- [Problem description]
Return all lines of the data in which the string "prime" occurs.

- [Extracted entries]
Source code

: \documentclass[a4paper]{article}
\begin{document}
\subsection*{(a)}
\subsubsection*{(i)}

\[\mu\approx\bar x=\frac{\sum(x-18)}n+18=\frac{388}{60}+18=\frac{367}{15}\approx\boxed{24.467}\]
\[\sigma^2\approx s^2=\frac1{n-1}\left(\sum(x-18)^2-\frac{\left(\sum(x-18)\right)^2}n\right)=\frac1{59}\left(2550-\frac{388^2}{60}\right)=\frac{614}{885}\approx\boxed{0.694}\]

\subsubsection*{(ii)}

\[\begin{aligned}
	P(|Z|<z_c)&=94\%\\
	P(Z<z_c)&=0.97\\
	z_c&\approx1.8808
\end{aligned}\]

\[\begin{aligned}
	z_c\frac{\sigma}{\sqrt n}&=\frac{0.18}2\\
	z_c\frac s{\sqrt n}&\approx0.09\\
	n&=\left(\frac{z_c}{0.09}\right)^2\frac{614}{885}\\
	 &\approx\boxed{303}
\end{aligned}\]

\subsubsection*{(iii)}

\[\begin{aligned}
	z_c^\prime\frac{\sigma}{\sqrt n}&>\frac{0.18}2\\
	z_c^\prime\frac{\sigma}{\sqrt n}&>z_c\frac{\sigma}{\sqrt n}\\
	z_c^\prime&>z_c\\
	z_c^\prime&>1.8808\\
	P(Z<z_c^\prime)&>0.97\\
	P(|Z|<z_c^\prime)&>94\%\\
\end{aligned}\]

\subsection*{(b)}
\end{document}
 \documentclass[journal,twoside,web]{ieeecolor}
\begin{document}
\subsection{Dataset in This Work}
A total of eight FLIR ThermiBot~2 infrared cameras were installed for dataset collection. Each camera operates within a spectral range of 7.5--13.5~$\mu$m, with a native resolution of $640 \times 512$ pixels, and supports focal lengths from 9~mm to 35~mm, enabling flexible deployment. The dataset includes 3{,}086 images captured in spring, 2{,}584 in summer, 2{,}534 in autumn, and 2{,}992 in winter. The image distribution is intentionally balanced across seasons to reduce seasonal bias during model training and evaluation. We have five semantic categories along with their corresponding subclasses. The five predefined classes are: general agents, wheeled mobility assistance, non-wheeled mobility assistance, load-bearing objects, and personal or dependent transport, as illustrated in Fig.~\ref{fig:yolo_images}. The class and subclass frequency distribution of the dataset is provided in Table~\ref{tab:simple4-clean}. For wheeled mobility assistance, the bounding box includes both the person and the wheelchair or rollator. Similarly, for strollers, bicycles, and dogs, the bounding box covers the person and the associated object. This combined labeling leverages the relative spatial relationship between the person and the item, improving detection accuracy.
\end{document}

- [Answer box]
	z_c^\prime\frac{\sigma}{\sqrt n}&>\frac{0.18}2\\
	z_c^\prime\frac{\sigma}{\sqrt n}&>z_c\frac{\sigma}{\sqrt n}\\
	z_c^\prime&>z_c\\
	z_c^\prime&>1.8808\\
	P(Z<z_c^\prime)&>0.97\\
	P(|Z|<z_c^\prime)&>94\%\\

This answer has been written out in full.